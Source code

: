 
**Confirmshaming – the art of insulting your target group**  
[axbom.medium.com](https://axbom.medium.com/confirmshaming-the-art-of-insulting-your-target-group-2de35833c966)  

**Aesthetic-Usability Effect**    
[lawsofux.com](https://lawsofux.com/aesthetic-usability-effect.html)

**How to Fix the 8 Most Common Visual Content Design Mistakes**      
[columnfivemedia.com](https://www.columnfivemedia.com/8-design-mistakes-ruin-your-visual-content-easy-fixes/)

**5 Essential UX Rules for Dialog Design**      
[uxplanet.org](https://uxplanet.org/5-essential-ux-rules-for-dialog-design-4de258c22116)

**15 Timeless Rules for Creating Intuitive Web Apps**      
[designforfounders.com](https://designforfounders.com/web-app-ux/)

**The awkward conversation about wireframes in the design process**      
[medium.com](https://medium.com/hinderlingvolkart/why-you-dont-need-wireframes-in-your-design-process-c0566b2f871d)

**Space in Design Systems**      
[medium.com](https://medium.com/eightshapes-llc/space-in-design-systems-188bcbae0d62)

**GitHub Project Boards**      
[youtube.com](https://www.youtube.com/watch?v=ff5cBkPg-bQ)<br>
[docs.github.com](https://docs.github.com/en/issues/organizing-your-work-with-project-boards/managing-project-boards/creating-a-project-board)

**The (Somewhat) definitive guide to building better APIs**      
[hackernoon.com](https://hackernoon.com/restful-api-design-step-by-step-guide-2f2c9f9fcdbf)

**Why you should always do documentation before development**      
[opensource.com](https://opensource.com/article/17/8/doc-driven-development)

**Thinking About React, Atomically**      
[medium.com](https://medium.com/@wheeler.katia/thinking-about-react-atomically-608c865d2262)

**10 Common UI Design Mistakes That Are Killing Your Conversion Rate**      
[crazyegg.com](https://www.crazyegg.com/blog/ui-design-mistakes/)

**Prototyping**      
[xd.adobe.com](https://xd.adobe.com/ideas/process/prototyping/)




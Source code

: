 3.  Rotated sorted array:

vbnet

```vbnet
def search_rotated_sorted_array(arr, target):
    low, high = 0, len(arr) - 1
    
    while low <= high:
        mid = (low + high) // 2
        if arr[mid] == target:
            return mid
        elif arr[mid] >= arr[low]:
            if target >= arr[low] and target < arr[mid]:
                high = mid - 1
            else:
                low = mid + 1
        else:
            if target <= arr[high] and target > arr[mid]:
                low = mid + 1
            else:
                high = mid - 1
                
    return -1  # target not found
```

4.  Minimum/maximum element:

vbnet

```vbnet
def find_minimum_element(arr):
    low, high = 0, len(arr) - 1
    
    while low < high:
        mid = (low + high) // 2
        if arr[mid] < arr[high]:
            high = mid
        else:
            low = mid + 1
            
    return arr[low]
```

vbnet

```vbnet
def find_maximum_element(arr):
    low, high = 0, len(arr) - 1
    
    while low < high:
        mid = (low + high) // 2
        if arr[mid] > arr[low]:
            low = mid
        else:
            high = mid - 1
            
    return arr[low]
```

────────────────────

Type the records out again. Match them exactly.

Source code

: 
**Confirmshaming – the art of insulting your target group**  
[axbom.medium.com](https://axbom.medium.com/confirmshaming-the-art-of-insulting-your-target-group-2de35833c966)  

**Aesthetic-Usability Effect**    
[lawsofux.com](https://lawsofux.com/aesthetic-usability-effect.html)

**How to Fix the 8 Most Common Visual Content Design Mistakes**      
[columnfivemedia.com](https://www.columnfivemedia.com/8-design-mistakes-ruin-your-visual-content-easy-fixes/)

**5 Essential UX Rules for Dialog Design**      
[uxplanet.org](https://uxplanet.org/5-essential-ux-rules-for-dialog-design-4de258c22116)

**15 Timeless Rules for Creating Intuitive Web Apps**      
[designforfounders.com](https://designforfounders.com/web-app-ux/)

**The awkward conversation about wireframes in the design process**      
[medium.com](https://medium.com/hinderlingvolkart/why-you-dont-need-wireframes-in-your-design-process-c0566b2f871d)

**Space in Design Systems**      
[medium.com](https://medium.com/eightshapes-llc/space-in-design-systems-188bcbae0d62)

**GitHub Project Boards**      
[youtube.com](https://www.youtube.com/watch?v=ff5cBkPg-bQ)<br>
[docs.github.com](https://docs.github.com/en/issues/organizing-your-work-with-project-boards/managing-project-boards/creating-a-project-board)

**The (Somewhat) definitive guide to building better APIs**      
[hackernoon.com](https://hackernoon.com/restful-api-design-step-by-step-guide-2f2c9f9fcdbf)

**Why you should always do documentation before development**      
[opensource.com](https://opensource.com/article/17/8/doc-driven-development)

**Thinking About React, Atomically**      
[medium.com](https://medium.com/@wheeler.katia/thinking-about-react-atomically-608c865d2262)

**10 Common UI Design Mistakes That Are Killing Your Conversion Rate**      
[crazyegg.com](https://www.crazyegg.com/blog/ui-design-mistakes/)

**Prototyping**      
[xd.adobe.com](https://xd.adobe.com/ideas/process/prototyping/)




Source code

: 3.  Rotated sorted array:

vbnet

```vbnet
def search_rotated_sorted_array(arr, target):
    low, high = 0, len(arr) - 1
    
    while low <= high:
        mid = (low + high) // 2
        if arr[mid] == target:
            return mid
        elif arr[mid] >= arr[low]:
            if target >= arr[low] and target < arr[mid]:
                high = mid - 1
            else:
                low = mid + 1
        else:
            if target <= arr[high] and target > arr[mid]:
                low = mid + 1
            else:
                high = mid - 1
                
    return -1  # target not found
```

4.  Minimum/maximum element:

vbnet

```vbnet
def find_minimum_element(arr):
    low, high = 0, len(arr) - 1
    
    while low < high:
        mid = (low + high) // 2
        if arr[mid] < arr[high]:
            high = mid
        else:
            low = mid + 1
            
    return arr[low]
```

vbnet

```vbnet
def find_maximum_element(arr):
    low, high = 0, len(arr) - 1
    
    while low < high:
        mid = (low + high) // 2
        if arr[mid] > arr[low]:
            low = mid
        else:
            high = mid - 1
            
    return arr[low]
```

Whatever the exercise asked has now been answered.